Il caso Embraco e le delocalizzazioni: non c'è solo Slovacchia
Anche l’Albania ha il suo appeal. Parla Michele Mario Elia, country manager della società Tap
Roma. Non è solo la Slovacchia a fare parlare di sé in questi giorni, dopo che Whirlpool l’ha scelta per delocalizzare l’azienda di compressori Embraco dal Piemonte. Michele Mario Elia, country manager per l’Italia della società Tap – quella che realizza la Trans Adriatic Pipeline, il gasdotto dall’Azerbaigian alla Puglia osteggiato dai movimenti antagonisti sostenuti, in certi casi, dalla politica locale. Elia, ex manager delle Ferrovie dello stato, è convinto che per la realizzazione del gasdotto non ci saranno problemi: “Ho sempre detto che Tap deve significare anche ‘Tutto A Posto’”, dice al Foglio Elia, che qualche giorno fa ha partecipato al convegno “Follow the energy” organizzato dalla rivista Il nodo di Gordio. Elia dice di essere appena tornato dalla missione imprenditoriale in Albania, promossa da Ice e Confindustria, che ha portato 178 aziende, 14 tra associazioni industriali, di categoria e istituzioni pubbliche e tre banche in un paese di cui l’Italia è primo partner commerciale e primo investitore, e che sta crescendo al ritmo del 3,7 per cento annuo.
“Il primo ministro albanese ci ha detto che chi va a investire sul turismo non paga tasse per 10 anni, salvo un 6 per cento sull’Iva: una cosa incredibile!”, spiega Elia. E all’Albania il Tap interessa molto perché la pipeline passa anche da lì, dove non esiste una rete di distribuzione del gas. “Stiamo facendo uno studio di fattibilità sul Corridoio sud del gas verso l’Italia, per consentire due allacci importanti: uno che sale verso la Croazia e l’altro che dalla Grecia va verso la Bulgaria. Si può contribuire al mercato del gas in Albania, con enormi possibilità di lavoro per le imprese italiane, che potrebbero realizzare gli impianti”, spiega il manager. Ovviamente il Tap non serve solo a investire in Albania. “Il problema è che in Italia consumiamo ogni anno 75 miliardi di metri cubi di gas. Solo il 7 per cento lo produciamo nel nostro paese, l’altro 93 deve essere importato. Abbiamo contratti per 85-88 miliardi di metri cubi di gas, ma nel prossimo biennio contratti per 30 miliardi saranno in scadenza. Quindi rischiamo di restare sotto il nostro fabbisogno. In più dipendiamo troppo dalla Russia e dall’Algeria, e i giacimenti norvegesi si stanno esaurendo. E’ innanzitutto un problema di approvvigionamento. I 20 miliardi di metri cubi del Tap sono una garanzia per l’Italia e anche un’opportunità per l’Europa”.
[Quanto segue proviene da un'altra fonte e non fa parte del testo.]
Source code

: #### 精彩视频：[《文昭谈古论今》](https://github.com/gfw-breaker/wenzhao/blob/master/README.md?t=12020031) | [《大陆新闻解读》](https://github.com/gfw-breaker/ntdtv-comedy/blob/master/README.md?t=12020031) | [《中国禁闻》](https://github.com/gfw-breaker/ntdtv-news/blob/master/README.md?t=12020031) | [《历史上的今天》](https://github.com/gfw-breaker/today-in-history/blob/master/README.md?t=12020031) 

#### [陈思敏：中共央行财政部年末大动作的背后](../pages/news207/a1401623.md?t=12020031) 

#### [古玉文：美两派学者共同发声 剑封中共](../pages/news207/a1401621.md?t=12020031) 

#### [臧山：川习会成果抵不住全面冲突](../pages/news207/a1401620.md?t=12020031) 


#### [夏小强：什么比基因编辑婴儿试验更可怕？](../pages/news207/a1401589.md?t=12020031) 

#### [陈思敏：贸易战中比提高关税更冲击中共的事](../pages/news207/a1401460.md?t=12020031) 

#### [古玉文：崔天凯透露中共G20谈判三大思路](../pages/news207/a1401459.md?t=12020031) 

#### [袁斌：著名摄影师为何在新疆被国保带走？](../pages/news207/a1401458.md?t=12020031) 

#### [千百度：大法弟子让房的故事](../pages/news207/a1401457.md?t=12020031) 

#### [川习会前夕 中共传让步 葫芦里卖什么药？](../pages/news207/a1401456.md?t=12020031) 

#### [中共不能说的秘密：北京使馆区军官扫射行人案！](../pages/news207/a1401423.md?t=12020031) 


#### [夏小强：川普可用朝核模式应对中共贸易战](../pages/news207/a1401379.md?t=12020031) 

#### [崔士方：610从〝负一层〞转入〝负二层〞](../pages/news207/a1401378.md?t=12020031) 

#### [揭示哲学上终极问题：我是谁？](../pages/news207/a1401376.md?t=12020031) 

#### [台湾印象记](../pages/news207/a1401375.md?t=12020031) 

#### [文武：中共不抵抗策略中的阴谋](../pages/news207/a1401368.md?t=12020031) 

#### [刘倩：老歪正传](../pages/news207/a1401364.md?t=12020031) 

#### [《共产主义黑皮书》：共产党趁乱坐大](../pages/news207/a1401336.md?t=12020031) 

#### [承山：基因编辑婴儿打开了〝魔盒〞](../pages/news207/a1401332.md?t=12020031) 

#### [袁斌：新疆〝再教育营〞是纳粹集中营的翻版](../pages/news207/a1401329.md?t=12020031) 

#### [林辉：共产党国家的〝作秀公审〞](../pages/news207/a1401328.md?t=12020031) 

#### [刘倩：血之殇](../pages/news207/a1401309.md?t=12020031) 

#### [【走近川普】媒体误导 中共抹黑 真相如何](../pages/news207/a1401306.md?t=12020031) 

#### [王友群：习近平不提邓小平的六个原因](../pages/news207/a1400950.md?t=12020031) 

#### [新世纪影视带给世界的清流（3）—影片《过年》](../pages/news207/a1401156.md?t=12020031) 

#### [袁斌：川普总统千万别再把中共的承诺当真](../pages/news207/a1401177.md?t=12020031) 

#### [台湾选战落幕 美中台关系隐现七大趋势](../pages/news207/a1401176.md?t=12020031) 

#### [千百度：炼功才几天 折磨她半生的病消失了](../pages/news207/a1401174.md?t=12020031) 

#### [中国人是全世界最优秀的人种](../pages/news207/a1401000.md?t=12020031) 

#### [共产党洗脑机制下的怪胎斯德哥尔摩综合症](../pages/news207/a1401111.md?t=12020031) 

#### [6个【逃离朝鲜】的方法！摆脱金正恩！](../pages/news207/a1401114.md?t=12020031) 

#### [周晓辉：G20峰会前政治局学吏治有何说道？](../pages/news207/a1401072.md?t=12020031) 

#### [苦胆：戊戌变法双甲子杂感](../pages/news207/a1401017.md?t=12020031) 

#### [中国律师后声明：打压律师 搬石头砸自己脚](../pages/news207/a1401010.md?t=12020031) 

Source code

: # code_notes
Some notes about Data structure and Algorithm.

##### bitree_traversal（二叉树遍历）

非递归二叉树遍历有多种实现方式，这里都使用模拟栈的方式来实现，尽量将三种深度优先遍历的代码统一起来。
E però il Tap è duramente contestato. Lei in precedenza aveva lavorato per Fs. Dai No Tav ai No Tap. Un destino ineluttabile? “Purtroppo spesso in Italia non si riesce a guardare al di là dell’infrastruttura che si sta realizzando, cioè a quello che può portare. Senza la linea ad alta velocità come faremmo ad andare tra Milano e Roma, e Napoli e Torino? Senza Tap tra qualche anno non sapremo come fare. Inoltre è conveniente per l’inquinamento. Il gas produce molta meno anidride carbonica, non emette polveri sottili, ed è la transizione giusta verso le energie alternative, come eolico e solare. Ma essendo intermittenti, queste ultime, hanno bisogno di un complemento”.
La parola Nimby non è italiana, ma inglese (Not In My Back Yard, non nel mio cortile), però in Italia il problema sembra più acuto che altrove. “Diciamo che in Italia c’è più sensibilità. E’ anche giusto: dobbiamo dialogare, convincere. Purtroppo a volte non troviamo riscontro nella controparte per un dialogo tranquillo e sereno. Ho proposto ai cittadini di Melendugno (l’approdo del Tap) e al sindaco di tenere un dibattito pubblico, in piazza. Non ci siamo riusciti. Forse in Italia c’è un po’ troppa voglia di godere di benefici immediati senza quei piccoli sacrifici necessari per ottenere maggiori benefici futuri”.